When the man made a queer groaning sound, he closed his eyes and muttered a short silent prayer.
George Tate was yelling, ‘Carry them in…carry them inside.’ And combatants from both sides came and picked up their respective member and carried him into the inn. And Henry followed, because he had to know what injury he had done to the pitman. He recognised too that the other man was Willy Stoddart. Well it would be, wouldn’t it? But the little pitman must have given him a mighty blow to knock him senseless because Willy was known to be a tough fellow.
Willy was groaning loudly now and holding the back of his head. The other man too was sitting up. They had propped him against the wooden settle, but his face was all askew, and now he was holding his hands to it and making moaning sounds, and it was Mary Petty’s husband Ned who, looking at Henry, said in a voice filled with awe, ‘You’ve knocked his jaw out, Parson.’
‘Knocked his jaw out? No, no.’ Henry shook his head.
‘Well, look!’
Henry looked closer and saw that Ned Petty was right, he had put the man’s jaw out. ‘Dear God!’ he said. ‘Go and fetch Doctor Rainton.’
He hadn’t given the precise order to anyone in particular, but Eddy MacFarlane said, ‘Aye, aye; better get the doctor. But ’tis all of two miles away.’ And he turned and looked at one of the other two men who were kneeling beside their mining companion. ‘You had a
handcart, hadn’t you?’ he asked in a conversational tone, as if a few minutes earlier he hadn’t been at this particular man’s throat.
The man looked up and nodded before saying, ‘Aye.’
‘Well then, put him on the handcart, and on your way back home to Birtley call in at the doctor’s. Best thing, save time.’
The other man, answering as civilly, said, ‘Aye, you’re right. And it would be on our way, as you say. Aye, I would.’
Strangely, they all seemed to have sobered up somewhat, although Willy Stoddart was being plied with ale to refresh him.

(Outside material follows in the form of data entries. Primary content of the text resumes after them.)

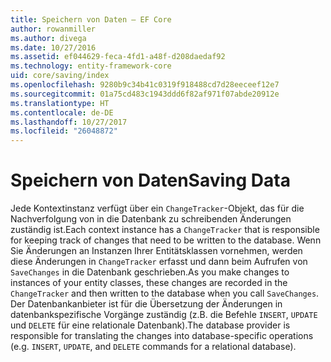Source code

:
 ```yaml
---
title: Speichern von Daten – EF Core
author: rowanmiller
ms.author: divega
ms.date: 10/27/2016
ms.assetid: ef044629-feca-4fd1-a48f-d208daedaf92
ms.technology: entity-framework-core
uid: core/saving/index
ms.openlocfilehash: 9280b9c34b41c0319f918488cd7d28eeceef12e7
ms.sourcegitcommit: 01a75cd483c1943ddd6f82af971f07abde20912e
ms.translationtype: HT
ms.contentlocale: de-DE
ms.lasthandoff: 10/27/2017
ms.locfileid: "26048872"
---
```

# <a name="saving-data"></a><span data-ttu-id="2d0d1-102">Speichern von Daten</span><span class="sxs-lookup"><span data-stu-id="2d0d1-102">Saving Data</span></span>

<span data-ttu-id="2d0d1-103">Jede Kontextinstanz verfügt über ein `ChangeTracker`-Objekt, das für die Nachverfolgung von in die Datenbank zu schreibenden Änderungen zuständig ist.</span><span class="sxs-lookup"><span data-stu-id="2d0d1-103">Each context instance has a `ChangeTracker` that is responsible for keeping track of changes that need to be written to the database.</span></span> <span data-ttu-id="2d0d1-104">Wenn Sie Änderungen an Instanzen Ihrer Entitätsklassen vornehmen, werden diese Änderungen in `ChangeTracker` erfasst und dann beim Aufrufen von `SaveChanges` in die Datenbank geschrieben.</span><span class="sxs-lookup"><span data-stu-id="2d0d1-104">As you make changes to instances of your entity classes, these changes are recorded in the `ChangeTracker` and then written to the database when you call `SaveChanges`.</span></span> <span data-ttu-id="2d0d1-105">Der Datenbankanbieter ist für die Übersetzung der Änderungen in datenbankspezifische Vorgänge zuständig (z.B. die Befehle `INSERT`, `UPDATE` und `DELETE` für eine relationale Datenbank).</span><span class="sxs-lookup"><span data-stu-id="2d0d1-105">The database provider is responsible for translating the changes into database-specific operations (e.g. `INSERT`, `UPDATE`, and `DELETE` commands for a relational database).</span></span>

Within minutes they were all outside again. The pitman being assisted onto the flat barrow looked up at Henry without the slightest animosity in his eyes, and Henry said in a low voice, ‘I’m sorry. I’m very sorry I’ve hurt you.’
The pitman raised his hand as if in salute, at which George Tate turned to Eddy MacFarlane saying, ‘Go along of them, Eddy, and see what the trouble is. Parson’d like to know…wouldn’t you, Parson?’

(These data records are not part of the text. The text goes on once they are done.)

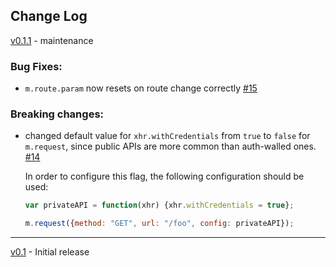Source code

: ## Change Log

[v0.1.1](/archive/v0.1.1) - maintenance

### Bug Fixes:

-	`m.route.param` now resets on route change correctly [#15](https://github.com/lhorie/mithril.js/issues/15)

### Breaking changes:

-	changed default value for `xhr.withCredentials` from `true` to `false` for `m.request`, since public APIs are more common than auth-walled ones. [#14](https://github.com/lhorie/mithril.js/issues/14)

	In order to configure this flag, the following configuration should be used:
	
	```javascript
	var privateAPI = function(xhr) {xhr.withCredentials = true};
	
	m.request({method: "GET", url: "/foo", config: privateAPI});
	```

---

[v0.1](/archive/v0.1) - Initial release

‘Oh yes, yes.’ Henry nodded at the publican. ‘Yes, I must know.’
There were eight now standing outside the inn watching the small cavalcade zigzag its way up the road, one man pulling the barrow, and the man behind being assisted by Eddy MacFarlane. Then as they all turned to go back into the inn, they stopped as if governed by one mind and peered through the swinging lantern light at Henry.
‘We’ll send you word along, Parson, when we hear,’ George Tate said, and Henry answered, ‘Thank you, Mr Tate. Goodnight.’
A chorus of goodnights came at him now: ‘Goodnight, Parson. Goodnight to you, Parson. Goodnight, Parson.’
There were men among them whom he had never seen in church, but for a moment he felt himself to be nearer to them than to most of his regular parishioners.
Entering the front door of the vicarage he was greeted by Lena Wilkinson saying, ‘I didn’t go, I was worried; you were late.’